Here is a summary of the seven projects that funding was approved for:

  • The California Institute for Energy and Environment at UC Berkeley will receive $549,975 to further develop CalAdapt, a prototype interactive visualization tool that maps out how potential climate changes will impact California. The project calls for updating, expanding, and launching the Web-based tool for public use. The tool would provide data that would be used for planning purposes at the local, regional, and state levels and help educate the public about the impacts of climate change.
  • The Institute of Transportation Studies' Transportation Sustainability Research Center at UC Berkeley will receive $200,000 to study the technological, economic, and regulatory barriers involved in scaling up electric fuel for transportation purposes. The research will help to understand what regulatory changes can be made to reduce the cost of plug-in electric vehicle batteries.
  • UC Berkeley's California Institute for Energy and Environment will receive $160,000 to expand the capability of the Water Energy Sustainability Tool, which calculates the energy and environmental implications associated with water supply and wastewater treatment systems. The tool's capability will be expanded to include consumptive water use and quantify the water footprint of energy sources. Funds will also be used to make it a Web-based tool.
  • The University of California at Los Angeles will receive $550,000 to develop a method to estimate energy and environmental impacts of neighborhood-scale changes on urban transportation systems. The project would also develop a prototype calculator tool that planners can use to identify and quantify the energy impacts of land use and transportation systems decisions.
  • The University of California at Irvine will receive $300,000 to develop and demonstrate innovative methods and technology for controlling the dispatch of combined cooling, heating, and power (CCHP) systems for light industrial, commercial, and institutional uses. The funds are a cost-share to the U.S. Department of Energy under a $1.28 million American Recovery and Reinvestment Act (ARRA) award to UC Irvine, which is partnering with Siemens Corporate Research.
  • Premium Power Corporation will receive $394,082 to demonstrate the load management and peak-shaving performance of a 100-kilowatt/150 kilowatt hour zinc-bromide energy storage system for customer-side applications. The project calls for installing the PowerBlock150 energy storage system at a Wal-Mart store in San Diego. Match funding of $113,995 would come from project partners Premium Power, Wal-Mart, and San Diego Gas & Electric.
  • The Gas Technology Institute will receive $399,973 to demonstrate how medium temperature non-tracking solar collectors can be used in an industrial setting. Match funding of $553,000 will come from their partners, H2Go and Utilization Technology Development. The proposed project at the SABMiller brewing facility in Irwindale would show the feasibility of using medium temperature solar thermal to drive industrial processes instead of natural gas and electricity.

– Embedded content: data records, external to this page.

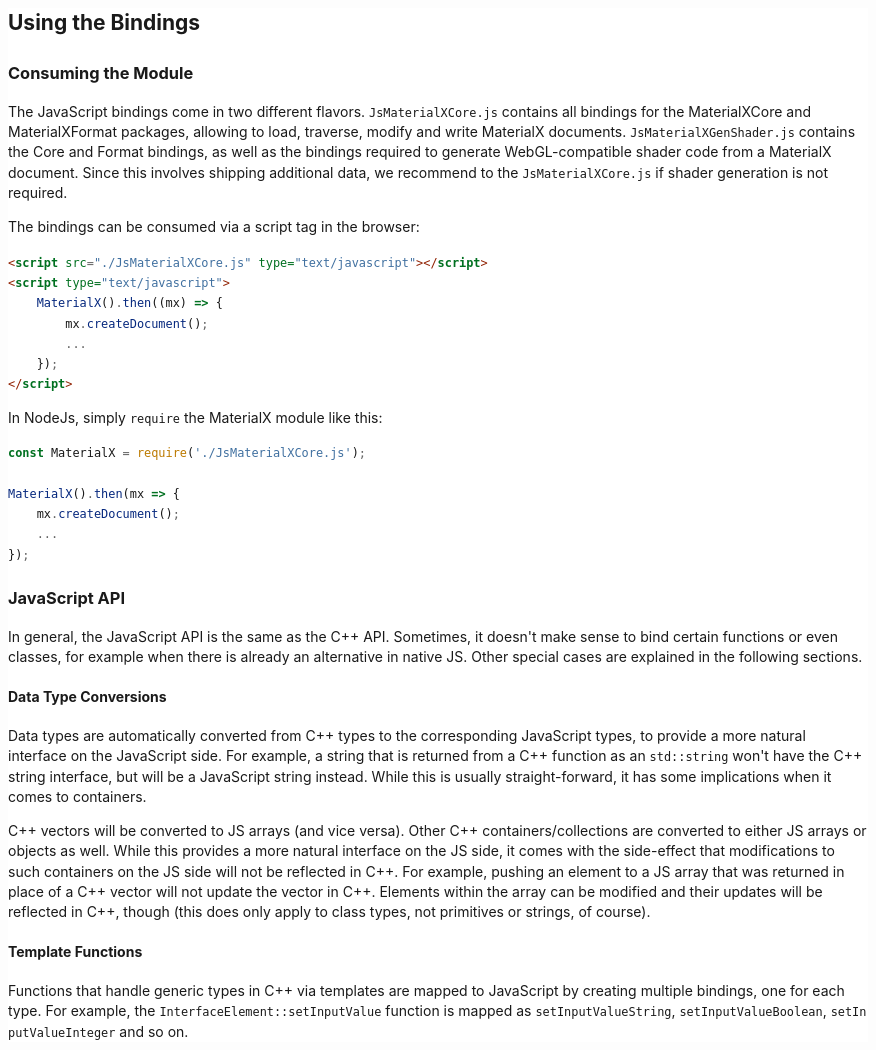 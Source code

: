 ## Using the Bindings
### Consuming the Module
The JavaScript bindings come in two different flavors. `JsMaterialXCore.js` contains all bindings for the MaterialXCore and MaterialXFormat packages, allowing to load, traverse, modify and write MaterialX documents. `JsMaterialXGenShader.js` contains the Core and Format bindings, as well as the bindings required to generate WebGL-compatible shader code from a MaterialX document. Since this involves shipping additional data, we recommend to the `JsMaterialXCore.js` if shader generation is not required.

The bindings can be consumed via a script tag in the browser:
```html
<script src="./JsMaterialXCore.js" type="text/javascript"></script>
<script type="text/javascript">
    MaterialX().then((mx) => {
        mx.createDocument();
        ...
    });
</script>
```

In NodeJs, simply `require` the MaterialX module like this:
```javascript
const MaterialX = require('./JsMaterialXCore.js');

MaterialX().then(mx => {
    mx.createDocument();
    ...
});
```

### JavaScript API
In general, the JavaScript API is the same as the C++ API. Sometimes, it doesn't make sense to bind certain functions or even classes, for example when there is already an alternative in native JS. Other special cases are explained in the following sections.

#### Data Type Conversions
Data types are automatically converted from C++ types to the corresponding JavaScript types, to provide a more natural interface on the JavaScript side. For example, a string that is returned from a C++ function as an `std::string` won't have the C++ string interface, but will be a JavaScript string instead. While this is usually straight-forward, it has some implications when it comes to containers.

C++ vectors will be converted to JS arrays (and vice versa). Other C++ containers/collections are converted to either JS arrays or objects as well. While this provides a more natural interface on the JS side, it comes with the side-effect that modifications to such containers on the JS side will not be reflected in C++. For example, pushing an element to a JS array that was returned in place of a C++ vector will not update the vector in C++. Elements within the array can be modified and their updates will be reflected in C++, though (this does only apply to class types, not primitives or strings, of course).

#### Template Functions
Functions that handle generic types in C++ via templates are mapped to JavaScript by creating multiple bindings, one for each type. For example, the `InterfaceElement::setInputValue` function is mapped as `setInputValueString`, `setInputValueBoolean`, `setInputValueInteger` and so on.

The Public Interest Energy Research (PIER) program supports public interest research and development that helps improve the quality of life in California by bringing environmentally safe, reliable, and affordable energy services and products to the marketplace. For more information, visit

Created by the California Legislature in 1974, the California Energy Commission is the state's primary energy policy and planning agency. The Energy Commission has five major responsibilities: forecasting future energy needs and keeping historical energy data; licensing thermal power plants 50 megawatts or larger; promoting energy efficiency through appliance and building standards; developing energy technologies and supporting renewable energy; an planning for and directing state response to energy emergency.